TASK DIRECTIONS
Out of the data below, copy every line with the string "expected".

Dataset excerpts

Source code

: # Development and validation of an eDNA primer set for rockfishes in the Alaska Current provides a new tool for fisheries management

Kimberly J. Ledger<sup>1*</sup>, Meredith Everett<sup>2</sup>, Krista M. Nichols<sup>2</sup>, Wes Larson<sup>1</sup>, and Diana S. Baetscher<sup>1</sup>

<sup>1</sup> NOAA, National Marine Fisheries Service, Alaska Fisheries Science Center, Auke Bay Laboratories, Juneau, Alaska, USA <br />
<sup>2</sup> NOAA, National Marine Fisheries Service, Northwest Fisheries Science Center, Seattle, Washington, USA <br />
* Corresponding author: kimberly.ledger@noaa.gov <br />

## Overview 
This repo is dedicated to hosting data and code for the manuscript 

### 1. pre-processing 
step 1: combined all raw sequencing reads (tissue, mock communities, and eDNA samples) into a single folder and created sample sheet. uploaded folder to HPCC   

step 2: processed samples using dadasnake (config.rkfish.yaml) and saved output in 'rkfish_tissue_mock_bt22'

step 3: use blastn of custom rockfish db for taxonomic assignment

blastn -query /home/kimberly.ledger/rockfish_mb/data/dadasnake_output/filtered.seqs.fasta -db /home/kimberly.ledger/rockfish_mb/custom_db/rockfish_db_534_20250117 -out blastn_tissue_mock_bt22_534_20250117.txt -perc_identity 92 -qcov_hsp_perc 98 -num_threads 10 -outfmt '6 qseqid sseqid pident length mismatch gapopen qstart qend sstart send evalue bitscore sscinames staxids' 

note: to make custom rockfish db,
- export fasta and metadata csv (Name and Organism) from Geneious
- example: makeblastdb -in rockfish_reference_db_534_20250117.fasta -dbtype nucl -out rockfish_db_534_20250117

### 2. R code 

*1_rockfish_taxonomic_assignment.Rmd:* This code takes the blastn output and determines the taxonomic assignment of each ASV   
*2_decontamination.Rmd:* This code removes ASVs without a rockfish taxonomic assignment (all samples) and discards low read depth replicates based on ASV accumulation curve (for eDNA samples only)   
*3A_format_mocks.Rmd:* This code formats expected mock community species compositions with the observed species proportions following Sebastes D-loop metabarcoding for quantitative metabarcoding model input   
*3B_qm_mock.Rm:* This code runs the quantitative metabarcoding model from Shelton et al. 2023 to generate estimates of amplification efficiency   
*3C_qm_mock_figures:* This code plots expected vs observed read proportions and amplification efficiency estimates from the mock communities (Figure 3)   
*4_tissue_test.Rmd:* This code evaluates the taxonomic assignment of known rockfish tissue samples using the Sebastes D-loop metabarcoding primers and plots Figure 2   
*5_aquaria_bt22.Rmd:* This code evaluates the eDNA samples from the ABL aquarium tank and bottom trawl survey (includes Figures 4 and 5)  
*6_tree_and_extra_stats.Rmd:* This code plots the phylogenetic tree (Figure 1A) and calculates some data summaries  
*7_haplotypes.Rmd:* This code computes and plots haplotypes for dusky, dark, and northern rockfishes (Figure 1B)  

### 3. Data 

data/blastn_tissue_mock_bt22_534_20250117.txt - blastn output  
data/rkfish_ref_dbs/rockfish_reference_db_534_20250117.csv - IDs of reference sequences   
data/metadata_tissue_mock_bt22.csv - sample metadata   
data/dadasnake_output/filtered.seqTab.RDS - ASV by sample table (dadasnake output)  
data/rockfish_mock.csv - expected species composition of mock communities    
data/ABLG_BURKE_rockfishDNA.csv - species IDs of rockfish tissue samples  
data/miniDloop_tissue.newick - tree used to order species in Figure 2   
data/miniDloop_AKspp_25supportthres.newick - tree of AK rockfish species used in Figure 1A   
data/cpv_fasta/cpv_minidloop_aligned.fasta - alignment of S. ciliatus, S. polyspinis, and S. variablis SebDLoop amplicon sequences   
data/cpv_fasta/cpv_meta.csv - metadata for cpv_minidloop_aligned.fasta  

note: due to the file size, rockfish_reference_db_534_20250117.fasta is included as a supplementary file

SOLUTION TO THE PROBLEM
*3A_format_mocks.Rmd:* This code formats expected mock community species compositions with the observed species proportions following Sebastes D-loop metabarcoding for quantitative metabarcoding model input   
*3C_qm_mock_figures:* This code plots expected vs observed read proportions and amplification efficiency estimates from the mock communities (Figure 3)   
data/rockfish_mock.csv - expected species composition of mock communities    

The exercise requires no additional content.